:: WORK TO BE COMPLETED ::
Your answer must be the exact lines from the one holding "NULL | 优惠券生效时间 |" through the final line of the records below, both included, and nothing more.

:: RECORDS PROVIDED ::
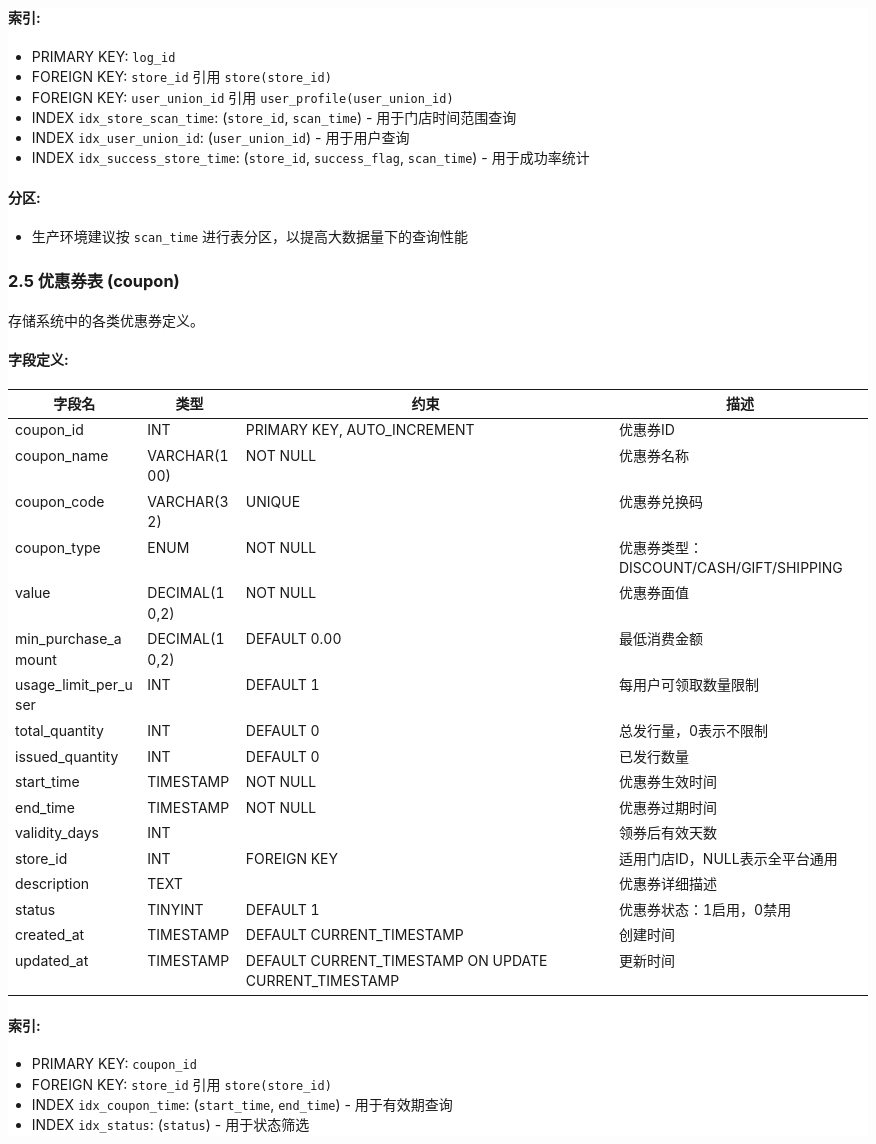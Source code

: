 #### 索引:
- PRIMARY KEY: `log_id`
- FOREIGN KEY: `store_id` 引用 `store(store_id)`
- FOREIGN KEY: `user_union_id` 引用 `user_profile(user_union_id)`
- INDEX `idx_store_scan_time`: (`store_id`, `scan_time`) - 用于门店时间范围查询
- INDEX `idx_user_union_id`: (`user_union_id`) - 用于用户查询
- INDEX `idx_success_store_time`: (`store_id`, `success_flag`, `scan_time`) - 用于成功率统计

#### 分区:
- 生产环境建议按 `scan_time` 进行表分区，以提高大数据量下的查询性能

### 2.5 优惠券表 (coupon)

存储系统中的各类优惠券定义。

#### 字段定义:

| 字段名 | 类型 | 约束 | 描述 |
|--------|------|------|------|
| coupon_id | INT | PRIMARY KEY, AUTO_INCREMENT | 优惠券ID |
| coupon_name | VARCHAR(100) | NOT NULL | 优惠券名称 |
| coupon_code | VARCHAR(32) | UNIQUE | 优惠券兑换码 |
| coupon_type | ENUM | NOT NULL | 优惠券类型：DISCOUNT/CASH/GIFT/SHIPPING |
| value | DECIMAL(10,2) | NOT NULL | 优惠券面值 |
| min_purchase_amount | DECIMAL(10,2) | DEFAULT 0.00 | 最低消费金额 |
| usage_limit_per_user | INT | DEFAULT 1 | 每用户可领取数量限制 |
| total_quantity | INT | DEFAULT 0 | 总发行量，0表示不限制 |
| issued_quantity | INT | DEFAULT 0 | 已发行数量 |
| start_time | TIMESTAMP | NOT NULL | 优惠券生效时间 |
| end_time | TIMESTAMP | NOT NULL | 优惠券过期时间 |
| validity_days | INT | | 领券后有效天数 |
| store_id | INT | FOREIGN KEY | 适用门店ID，NULL表示全平台通用 |
| description | TEXT | | 优惠券详细描述 |
| status | TINYINT | DEFAULT 1 | 优惠券状态：1启用，0禁用 |
| created_at | TIMESTAMP | DEFAULT CURRENT_TIMESTAMP | 创建时间 |
| updated_at | TIMESTAMP | DEFAULT CURRENT_TIMESTAMP ON UPDATE CURRENT_TIMESTAMP | 更新时间 |

#### 索引:
- PRIMARY KEY: `coupon_id`
- FOREIGN KEY: `store_id` 引用 `store(store_id)`
- INDEX `idx_coupon_time`: (`start_time`, `end_time`) - 用于有效期查询
- INDEX `idx_status`: (`status`) - 用于状态筛选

:: EXERCISE OUTPUT ::
| start_time | TIMESTAMP | NOT NULL | 优惠券生效时间 |
| end_time | TIMESTAMP | NOT NULL | 优惠券过期时间 |
| validity_days | INT | | 领券后有效天数 |
| store_id | INT | FOREIGN KEY | 适用门店ID，NULL表示全平台通用 |
| description | TEXT | | 优惠券详细描述 |
| status | TINYINT | DEFAULT 1 | 优惠券状态：1启用，0禁用 |
| created_at | TIMESTAMP | DEFAULT CURRENT_TIMESTAMP | 创建时间 |
| updated_at | TIMESTAMP | DEFAULT CURRENT_TIMESTAMP ON UPDATE CURRENT_TIMESTAMP | 更新时间 |

#### 索引:
- PRIMARY KEY: `coupon_id`
- FOREIGN KEY: `store_id` 引用 `store(store_id)`
- INDEX `idx_coupon_time`: (`start_time`, `end_time`) - 用于有效期查询
- INDEX `idx_status`: (`status`) - 用于状态筛选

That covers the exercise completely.